Record excerpts:

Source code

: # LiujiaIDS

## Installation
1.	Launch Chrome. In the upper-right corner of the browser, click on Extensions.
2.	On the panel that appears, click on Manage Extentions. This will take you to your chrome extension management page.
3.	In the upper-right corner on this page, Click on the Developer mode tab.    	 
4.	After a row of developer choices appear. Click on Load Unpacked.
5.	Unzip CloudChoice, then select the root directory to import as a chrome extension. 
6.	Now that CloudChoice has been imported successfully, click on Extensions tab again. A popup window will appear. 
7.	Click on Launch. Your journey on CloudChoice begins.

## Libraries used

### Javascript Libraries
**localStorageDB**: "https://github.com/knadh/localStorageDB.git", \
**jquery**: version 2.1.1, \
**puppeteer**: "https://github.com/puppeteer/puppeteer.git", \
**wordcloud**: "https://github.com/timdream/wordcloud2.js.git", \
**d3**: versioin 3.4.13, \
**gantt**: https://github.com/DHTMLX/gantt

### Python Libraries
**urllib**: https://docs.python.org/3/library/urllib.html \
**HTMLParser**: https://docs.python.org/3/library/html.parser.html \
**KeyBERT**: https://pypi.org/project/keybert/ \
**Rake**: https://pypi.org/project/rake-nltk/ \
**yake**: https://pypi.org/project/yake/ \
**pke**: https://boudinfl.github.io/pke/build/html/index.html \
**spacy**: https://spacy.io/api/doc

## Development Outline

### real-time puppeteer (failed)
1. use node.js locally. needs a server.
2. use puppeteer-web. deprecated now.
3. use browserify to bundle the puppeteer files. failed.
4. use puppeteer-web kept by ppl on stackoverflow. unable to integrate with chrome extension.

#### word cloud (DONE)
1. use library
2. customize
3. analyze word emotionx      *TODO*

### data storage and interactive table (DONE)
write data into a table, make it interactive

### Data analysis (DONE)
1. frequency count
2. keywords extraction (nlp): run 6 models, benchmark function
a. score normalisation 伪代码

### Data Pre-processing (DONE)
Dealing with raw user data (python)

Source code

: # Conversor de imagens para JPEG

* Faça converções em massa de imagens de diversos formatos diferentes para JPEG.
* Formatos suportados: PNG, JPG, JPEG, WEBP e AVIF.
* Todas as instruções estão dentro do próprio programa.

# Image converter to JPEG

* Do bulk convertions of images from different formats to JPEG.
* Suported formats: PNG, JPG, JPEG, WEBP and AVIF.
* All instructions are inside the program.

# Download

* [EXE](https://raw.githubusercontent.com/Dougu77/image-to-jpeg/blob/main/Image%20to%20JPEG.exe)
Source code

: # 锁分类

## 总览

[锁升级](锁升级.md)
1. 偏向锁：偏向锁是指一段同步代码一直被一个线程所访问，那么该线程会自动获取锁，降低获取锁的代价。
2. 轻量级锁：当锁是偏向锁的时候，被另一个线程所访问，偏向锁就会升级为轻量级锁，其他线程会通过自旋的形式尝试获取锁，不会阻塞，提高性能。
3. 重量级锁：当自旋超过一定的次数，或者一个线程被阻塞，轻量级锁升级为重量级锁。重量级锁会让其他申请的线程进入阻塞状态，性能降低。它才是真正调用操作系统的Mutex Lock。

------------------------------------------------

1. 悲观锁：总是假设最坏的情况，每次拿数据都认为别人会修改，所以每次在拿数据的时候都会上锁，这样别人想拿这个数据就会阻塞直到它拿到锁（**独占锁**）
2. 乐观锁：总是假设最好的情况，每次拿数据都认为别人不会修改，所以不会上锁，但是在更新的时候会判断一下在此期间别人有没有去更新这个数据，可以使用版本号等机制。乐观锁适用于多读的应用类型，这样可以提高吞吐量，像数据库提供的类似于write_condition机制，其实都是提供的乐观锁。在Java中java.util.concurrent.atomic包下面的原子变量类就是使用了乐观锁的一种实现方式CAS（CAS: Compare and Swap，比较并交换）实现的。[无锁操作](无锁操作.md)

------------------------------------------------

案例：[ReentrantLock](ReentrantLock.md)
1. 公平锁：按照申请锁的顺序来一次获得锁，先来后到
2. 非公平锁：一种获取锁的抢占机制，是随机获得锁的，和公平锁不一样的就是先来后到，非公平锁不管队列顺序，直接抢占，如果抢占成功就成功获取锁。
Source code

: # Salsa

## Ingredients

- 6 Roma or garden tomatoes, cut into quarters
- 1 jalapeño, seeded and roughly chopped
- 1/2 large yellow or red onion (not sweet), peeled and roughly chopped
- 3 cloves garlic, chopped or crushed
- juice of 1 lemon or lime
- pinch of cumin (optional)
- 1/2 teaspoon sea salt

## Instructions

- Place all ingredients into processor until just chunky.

--

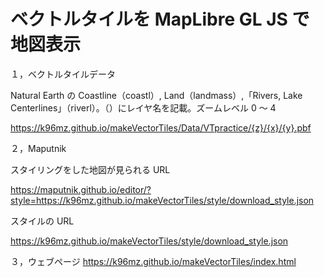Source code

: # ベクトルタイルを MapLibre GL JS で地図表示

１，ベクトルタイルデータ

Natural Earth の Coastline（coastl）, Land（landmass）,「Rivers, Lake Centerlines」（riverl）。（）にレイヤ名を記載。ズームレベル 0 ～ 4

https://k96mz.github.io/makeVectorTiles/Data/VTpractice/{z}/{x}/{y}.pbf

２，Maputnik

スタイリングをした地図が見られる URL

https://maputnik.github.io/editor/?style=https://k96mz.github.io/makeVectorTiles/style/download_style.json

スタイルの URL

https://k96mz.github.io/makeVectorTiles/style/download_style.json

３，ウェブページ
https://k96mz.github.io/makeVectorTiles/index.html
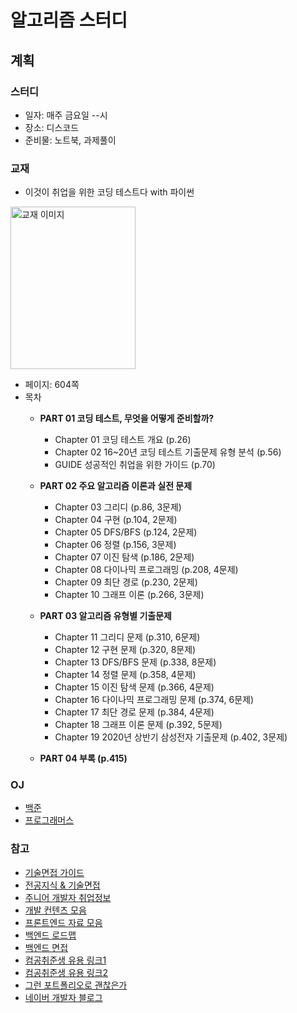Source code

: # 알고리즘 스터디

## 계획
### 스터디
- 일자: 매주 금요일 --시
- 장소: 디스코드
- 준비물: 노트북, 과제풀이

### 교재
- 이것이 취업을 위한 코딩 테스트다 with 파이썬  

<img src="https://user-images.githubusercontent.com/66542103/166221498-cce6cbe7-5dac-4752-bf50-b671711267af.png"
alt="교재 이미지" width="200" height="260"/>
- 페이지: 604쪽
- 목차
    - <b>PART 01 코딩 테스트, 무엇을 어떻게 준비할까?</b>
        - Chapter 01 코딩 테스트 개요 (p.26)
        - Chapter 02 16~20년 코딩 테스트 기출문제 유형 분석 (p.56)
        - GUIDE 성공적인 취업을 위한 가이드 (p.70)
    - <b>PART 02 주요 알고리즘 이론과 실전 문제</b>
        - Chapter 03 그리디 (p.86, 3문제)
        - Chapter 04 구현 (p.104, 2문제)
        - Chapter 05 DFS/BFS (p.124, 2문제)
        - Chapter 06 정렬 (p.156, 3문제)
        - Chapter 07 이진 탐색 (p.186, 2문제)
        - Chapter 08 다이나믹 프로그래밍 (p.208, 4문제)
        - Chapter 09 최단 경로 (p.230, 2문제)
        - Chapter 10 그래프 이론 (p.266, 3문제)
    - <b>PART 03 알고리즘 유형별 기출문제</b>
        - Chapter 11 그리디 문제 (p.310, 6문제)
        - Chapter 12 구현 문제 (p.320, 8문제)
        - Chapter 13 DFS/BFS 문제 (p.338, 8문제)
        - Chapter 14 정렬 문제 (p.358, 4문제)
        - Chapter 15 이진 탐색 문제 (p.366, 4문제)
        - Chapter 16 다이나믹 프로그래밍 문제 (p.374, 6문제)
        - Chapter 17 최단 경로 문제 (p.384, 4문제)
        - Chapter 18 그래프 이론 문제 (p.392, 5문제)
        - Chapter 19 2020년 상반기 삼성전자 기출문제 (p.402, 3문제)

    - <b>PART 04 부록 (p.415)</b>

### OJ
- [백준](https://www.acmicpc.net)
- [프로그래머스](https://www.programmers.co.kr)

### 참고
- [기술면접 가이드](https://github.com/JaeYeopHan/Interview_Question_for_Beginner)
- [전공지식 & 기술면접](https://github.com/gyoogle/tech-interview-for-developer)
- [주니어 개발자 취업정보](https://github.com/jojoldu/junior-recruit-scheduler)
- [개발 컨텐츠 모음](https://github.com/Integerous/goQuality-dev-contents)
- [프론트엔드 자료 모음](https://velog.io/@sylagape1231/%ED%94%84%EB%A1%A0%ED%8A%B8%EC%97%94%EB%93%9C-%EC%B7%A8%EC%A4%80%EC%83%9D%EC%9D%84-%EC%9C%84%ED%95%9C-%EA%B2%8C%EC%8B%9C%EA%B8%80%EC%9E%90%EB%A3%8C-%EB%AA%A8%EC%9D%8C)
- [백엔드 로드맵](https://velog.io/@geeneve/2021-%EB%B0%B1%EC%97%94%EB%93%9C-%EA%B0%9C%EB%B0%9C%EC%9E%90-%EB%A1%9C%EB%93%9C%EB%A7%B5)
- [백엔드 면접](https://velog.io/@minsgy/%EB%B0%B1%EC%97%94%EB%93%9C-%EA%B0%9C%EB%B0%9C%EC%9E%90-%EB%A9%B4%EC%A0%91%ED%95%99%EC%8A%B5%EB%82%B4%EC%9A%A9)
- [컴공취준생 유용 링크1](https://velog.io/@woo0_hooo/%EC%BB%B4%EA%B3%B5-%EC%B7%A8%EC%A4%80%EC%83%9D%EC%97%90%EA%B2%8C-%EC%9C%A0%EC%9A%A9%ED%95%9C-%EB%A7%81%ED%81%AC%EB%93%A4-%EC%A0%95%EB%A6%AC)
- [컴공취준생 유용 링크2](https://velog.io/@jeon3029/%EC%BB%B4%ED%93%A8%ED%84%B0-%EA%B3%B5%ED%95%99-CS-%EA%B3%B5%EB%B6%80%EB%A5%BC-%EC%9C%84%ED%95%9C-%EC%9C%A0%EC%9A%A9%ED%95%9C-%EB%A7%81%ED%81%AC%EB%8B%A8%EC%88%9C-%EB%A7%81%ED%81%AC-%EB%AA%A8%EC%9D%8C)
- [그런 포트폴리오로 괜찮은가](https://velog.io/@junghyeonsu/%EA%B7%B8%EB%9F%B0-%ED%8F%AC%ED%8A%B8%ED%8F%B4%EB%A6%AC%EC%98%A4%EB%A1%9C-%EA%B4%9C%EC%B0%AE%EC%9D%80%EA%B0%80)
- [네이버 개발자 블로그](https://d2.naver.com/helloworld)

...

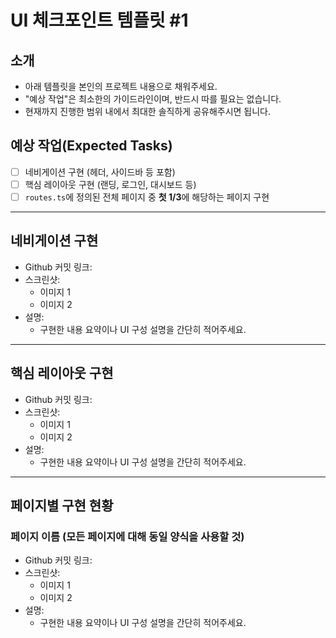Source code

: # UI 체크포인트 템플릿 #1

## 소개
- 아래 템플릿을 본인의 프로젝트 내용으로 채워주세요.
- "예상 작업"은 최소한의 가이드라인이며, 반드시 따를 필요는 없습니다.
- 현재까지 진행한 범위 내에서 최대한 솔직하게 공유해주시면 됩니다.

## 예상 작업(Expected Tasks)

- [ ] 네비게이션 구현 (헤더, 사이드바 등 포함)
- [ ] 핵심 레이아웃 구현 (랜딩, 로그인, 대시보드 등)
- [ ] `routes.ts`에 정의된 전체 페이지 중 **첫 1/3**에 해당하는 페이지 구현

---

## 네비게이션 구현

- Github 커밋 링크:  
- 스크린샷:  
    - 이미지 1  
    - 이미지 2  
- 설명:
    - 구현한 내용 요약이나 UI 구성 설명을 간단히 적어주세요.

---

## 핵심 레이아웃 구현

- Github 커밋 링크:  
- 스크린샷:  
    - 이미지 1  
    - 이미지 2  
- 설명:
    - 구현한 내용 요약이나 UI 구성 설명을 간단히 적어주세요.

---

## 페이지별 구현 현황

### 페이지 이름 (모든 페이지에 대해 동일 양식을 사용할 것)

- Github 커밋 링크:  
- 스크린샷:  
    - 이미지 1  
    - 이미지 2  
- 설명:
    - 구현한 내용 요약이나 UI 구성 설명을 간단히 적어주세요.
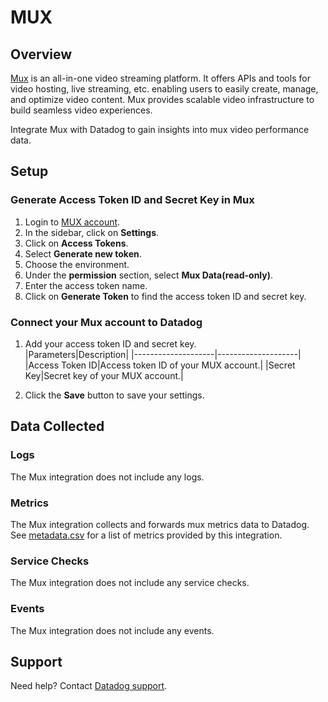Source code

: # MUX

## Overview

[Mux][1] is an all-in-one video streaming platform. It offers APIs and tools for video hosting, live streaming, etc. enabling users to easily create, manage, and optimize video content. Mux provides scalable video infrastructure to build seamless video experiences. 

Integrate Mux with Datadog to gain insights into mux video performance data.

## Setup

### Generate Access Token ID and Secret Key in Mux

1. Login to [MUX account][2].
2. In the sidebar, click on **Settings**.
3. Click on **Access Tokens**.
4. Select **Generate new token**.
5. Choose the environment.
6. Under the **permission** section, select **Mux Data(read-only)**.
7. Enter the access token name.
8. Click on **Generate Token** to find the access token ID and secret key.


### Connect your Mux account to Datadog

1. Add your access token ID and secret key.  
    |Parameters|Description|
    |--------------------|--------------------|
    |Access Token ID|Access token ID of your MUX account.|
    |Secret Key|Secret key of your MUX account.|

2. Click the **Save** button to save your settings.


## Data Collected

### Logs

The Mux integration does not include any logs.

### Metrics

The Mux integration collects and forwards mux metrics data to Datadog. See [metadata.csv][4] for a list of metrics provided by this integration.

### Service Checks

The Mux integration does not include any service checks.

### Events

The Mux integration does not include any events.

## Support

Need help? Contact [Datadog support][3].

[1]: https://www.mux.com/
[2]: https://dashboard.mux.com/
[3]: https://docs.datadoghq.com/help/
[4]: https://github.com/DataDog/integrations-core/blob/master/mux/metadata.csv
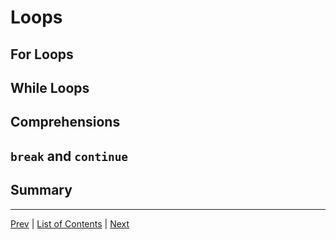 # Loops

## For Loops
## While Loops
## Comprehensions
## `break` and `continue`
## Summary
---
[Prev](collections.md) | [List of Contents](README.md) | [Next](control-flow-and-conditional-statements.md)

Aim of the task: Using the data above, print exactly the lines from the line that contains "1. use node.js locally. needs a server." through the line that contains "write data into a table, make it interactive", with both included.

Answer to the problem:
1. use node.js locally. needs a server.
2. use puppeteer-web. deprecated now.
3. use browserify to bundle the puppeteer files. failed.
4. use puppeteer-web kept by ppl on stackoverflow. unable to integrate with chrome extension.

#### word cloud (DONE)
1. use library
2. customize
3. analyze word emotionx      *TODO*

### data storage and interactive table (DONE)
write data into a table, make it interactive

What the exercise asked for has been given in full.